* [WHAT YOU ARE ASKED TO DO] Pull each line containing "textbf" out of the listing below.
Segment Open
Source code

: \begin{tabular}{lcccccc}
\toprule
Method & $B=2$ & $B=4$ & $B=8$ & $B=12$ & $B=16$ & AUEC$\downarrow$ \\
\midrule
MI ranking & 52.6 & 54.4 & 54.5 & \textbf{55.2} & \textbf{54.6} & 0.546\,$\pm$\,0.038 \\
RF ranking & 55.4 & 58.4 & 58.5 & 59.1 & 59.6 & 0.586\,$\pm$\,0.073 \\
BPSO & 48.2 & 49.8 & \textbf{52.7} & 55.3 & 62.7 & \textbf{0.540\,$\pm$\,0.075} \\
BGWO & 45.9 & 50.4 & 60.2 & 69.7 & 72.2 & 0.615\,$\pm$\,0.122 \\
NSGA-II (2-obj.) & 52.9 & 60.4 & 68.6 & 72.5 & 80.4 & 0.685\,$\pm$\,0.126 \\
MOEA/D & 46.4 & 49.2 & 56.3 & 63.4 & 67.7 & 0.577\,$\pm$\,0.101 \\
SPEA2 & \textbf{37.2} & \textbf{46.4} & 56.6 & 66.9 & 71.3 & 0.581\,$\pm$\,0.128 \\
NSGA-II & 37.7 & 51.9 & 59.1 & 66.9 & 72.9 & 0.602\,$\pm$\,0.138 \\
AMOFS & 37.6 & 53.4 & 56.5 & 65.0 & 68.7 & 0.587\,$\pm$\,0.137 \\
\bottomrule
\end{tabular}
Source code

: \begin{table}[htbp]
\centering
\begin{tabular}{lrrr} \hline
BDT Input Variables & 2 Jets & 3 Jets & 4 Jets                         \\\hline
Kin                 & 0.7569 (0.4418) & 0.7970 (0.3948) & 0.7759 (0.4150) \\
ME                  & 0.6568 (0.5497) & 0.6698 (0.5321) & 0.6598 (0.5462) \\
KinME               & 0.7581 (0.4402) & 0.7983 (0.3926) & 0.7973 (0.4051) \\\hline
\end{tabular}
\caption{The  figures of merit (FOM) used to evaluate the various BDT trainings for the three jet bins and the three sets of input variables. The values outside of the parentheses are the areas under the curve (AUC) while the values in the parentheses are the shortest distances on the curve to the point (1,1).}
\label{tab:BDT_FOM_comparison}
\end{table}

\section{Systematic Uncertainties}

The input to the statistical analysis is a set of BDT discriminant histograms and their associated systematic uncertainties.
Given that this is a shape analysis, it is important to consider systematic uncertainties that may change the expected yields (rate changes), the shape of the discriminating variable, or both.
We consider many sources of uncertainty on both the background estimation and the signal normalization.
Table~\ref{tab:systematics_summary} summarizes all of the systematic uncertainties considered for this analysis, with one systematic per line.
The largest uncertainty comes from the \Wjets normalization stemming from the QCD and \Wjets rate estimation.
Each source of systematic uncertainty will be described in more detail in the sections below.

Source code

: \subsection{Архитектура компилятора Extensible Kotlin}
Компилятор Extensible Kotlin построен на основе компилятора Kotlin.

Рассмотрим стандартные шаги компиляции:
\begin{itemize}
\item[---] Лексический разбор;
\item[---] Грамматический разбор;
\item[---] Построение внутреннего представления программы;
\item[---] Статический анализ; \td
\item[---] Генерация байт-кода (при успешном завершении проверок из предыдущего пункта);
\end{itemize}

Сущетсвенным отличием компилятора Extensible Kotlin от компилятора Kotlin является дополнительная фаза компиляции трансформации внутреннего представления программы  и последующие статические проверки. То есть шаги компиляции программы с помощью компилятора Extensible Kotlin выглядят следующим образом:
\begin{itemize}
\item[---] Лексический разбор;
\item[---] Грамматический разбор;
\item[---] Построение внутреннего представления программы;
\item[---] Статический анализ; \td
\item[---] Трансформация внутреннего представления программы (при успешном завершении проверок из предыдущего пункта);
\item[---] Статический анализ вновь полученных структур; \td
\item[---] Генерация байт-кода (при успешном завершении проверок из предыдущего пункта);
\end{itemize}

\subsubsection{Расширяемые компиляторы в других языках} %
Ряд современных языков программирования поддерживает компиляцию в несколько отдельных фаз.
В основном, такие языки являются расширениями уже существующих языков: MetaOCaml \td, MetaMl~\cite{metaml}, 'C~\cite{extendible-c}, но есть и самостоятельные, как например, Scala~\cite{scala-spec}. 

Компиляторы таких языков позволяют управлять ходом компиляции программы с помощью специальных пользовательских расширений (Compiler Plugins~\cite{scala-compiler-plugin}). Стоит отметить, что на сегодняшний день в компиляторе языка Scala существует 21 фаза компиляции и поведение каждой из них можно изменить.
Segment Closed
* [EXERCISE SOLUTION]
MI ranking & 52.6 & 54.4 & 54.5 & \textbf{55.2} & \textbf{54.6} & 0.546\,$\pm$\,0.038 \\
BPSO & 48.2 & 49.8 & \textbf{52.7} & 55.3 & 62.7 & \textbf{0.540\,$\pm$\,0.075} \\
SPEA2 & \textbf{37.2} & \textbf{46.4} & 56.6 & 66.9 & 71.3 & 0.581\,$\pm$\,0.128 \\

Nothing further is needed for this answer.